* _Exercise instructions_: Whenever a line in the records below holds the string "Validation", copy it out.
Segment Open
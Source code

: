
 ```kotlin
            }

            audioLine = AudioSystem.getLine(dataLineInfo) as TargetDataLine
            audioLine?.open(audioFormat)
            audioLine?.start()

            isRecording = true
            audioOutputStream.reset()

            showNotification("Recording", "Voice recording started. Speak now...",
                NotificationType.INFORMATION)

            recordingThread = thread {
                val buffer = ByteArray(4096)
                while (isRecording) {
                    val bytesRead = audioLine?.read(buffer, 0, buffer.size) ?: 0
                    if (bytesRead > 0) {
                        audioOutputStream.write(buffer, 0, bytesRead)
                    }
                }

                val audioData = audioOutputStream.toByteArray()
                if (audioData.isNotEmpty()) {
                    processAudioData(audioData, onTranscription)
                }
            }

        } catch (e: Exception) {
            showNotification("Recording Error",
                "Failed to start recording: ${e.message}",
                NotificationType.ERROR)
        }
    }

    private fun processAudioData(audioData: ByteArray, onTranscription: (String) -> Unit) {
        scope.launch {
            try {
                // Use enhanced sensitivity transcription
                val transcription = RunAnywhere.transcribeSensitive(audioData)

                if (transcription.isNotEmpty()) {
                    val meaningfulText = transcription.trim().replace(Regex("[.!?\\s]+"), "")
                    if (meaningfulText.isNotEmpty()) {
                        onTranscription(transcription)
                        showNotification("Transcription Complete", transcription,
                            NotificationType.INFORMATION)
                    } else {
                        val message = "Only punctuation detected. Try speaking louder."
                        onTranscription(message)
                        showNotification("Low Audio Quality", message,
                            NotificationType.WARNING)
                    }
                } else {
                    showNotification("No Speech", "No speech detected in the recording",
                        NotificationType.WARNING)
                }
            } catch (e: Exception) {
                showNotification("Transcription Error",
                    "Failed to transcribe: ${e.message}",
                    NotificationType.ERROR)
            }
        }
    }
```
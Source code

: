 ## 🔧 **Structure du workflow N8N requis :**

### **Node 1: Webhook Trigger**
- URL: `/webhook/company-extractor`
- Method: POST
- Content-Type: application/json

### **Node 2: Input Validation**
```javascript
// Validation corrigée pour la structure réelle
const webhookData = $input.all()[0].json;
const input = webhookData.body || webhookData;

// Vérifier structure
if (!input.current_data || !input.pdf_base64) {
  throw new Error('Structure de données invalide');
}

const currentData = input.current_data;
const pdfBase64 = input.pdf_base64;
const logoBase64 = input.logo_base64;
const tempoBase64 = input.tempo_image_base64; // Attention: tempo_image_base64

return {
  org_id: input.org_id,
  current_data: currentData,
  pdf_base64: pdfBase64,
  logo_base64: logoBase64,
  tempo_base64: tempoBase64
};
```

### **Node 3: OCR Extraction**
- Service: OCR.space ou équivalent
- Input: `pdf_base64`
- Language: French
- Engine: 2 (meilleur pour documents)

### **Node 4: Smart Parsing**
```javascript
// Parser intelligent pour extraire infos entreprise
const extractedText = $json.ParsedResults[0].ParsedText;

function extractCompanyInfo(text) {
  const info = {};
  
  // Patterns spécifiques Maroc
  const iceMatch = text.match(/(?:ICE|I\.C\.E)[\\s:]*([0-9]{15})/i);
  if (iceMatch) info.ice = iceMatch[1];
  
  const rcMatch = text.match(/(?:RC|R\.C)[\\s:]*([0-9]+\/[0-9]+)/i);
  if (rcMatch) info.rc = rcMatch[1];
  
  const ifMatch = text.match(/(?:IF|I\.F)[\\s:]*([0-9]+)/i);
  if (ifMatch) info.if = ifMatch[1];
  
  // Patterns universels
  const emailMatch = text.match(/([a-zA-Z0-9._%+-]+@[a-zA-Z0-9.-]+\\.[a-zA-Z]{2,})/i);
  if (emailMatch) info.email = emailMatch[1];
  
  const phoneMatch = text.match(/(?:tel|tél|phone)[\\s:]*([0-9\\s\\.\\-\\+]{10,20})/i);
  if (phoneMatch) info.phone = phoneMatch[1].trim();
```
Segment Closed
* _Exercise result_:
### **Node 2: Input Validation**
// Validation corrigée pour la structure réelle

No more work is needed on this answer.